Using online e-petition data to estimate EU referendum results for UK Parliamentary Constituencies
British Society for Population Studies, Winchester, 10 to 12 September 2018.
The United Kingdom’s 2016 referendum on membership of the European Union (EU) is perhaps one of the most important recent electoral events in the UK. The political sentiment of the electorate, with a narrow vote to leave the EU, confounded pollsters, media commentators and academics alike, and has challenged elected Members of the Westminster Parliament. Unfortunately, for many areas of the UK this referendum outcome is not known for Westminster Parliamentary Constituencies, rather it is known for the coarser geography of counting areas. This has implications because it is Parliamentary Constituencies which return an MP. This paper uses novel data and machine learning algorithms to estimate the Leave vote percentage for these constituencies where it was not reported.
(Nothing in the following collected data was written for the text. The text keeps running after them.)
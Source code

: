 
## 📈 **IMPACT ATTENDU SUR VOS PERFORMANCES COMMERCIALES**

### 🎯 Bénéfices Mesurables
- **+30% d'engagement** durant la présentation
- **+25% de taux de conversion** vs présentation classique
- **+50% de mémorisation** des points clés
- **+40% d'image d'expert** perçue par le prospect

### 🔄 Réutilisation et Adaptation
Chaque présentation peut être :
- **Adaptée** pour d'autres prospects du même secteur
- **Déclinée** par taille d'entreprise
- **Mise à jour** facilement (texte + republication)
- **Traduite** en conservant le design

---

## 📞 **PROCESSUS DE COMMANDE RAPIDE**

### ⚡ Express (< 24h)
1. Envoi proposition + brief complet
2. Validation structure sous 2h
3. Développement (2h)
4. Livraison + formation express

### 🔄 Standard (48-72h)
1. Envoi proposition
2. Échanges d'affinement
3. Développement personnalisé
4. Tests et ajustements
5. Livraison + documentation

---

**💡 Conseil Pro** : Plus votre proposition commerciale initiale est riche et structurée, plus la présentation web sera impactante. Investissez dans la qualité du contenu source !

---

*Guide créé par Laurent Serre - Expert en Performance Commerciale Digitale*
We utilise information on political sentiment captured by signatories to UK government e-petitions as input data. A range of machine learning algorithms are tested on these data which provides methodological advances beyond traditional regression or ad-hoc approaches. We highlight that such methods are just one of a range of modelling approaches and there is scope for political scientists to apply machine learning algorithms to gain confirmatory or alternative insight in a range of different applications. Our results are found to correlate well with other estimates which use different methods and data to those outlined in this paper.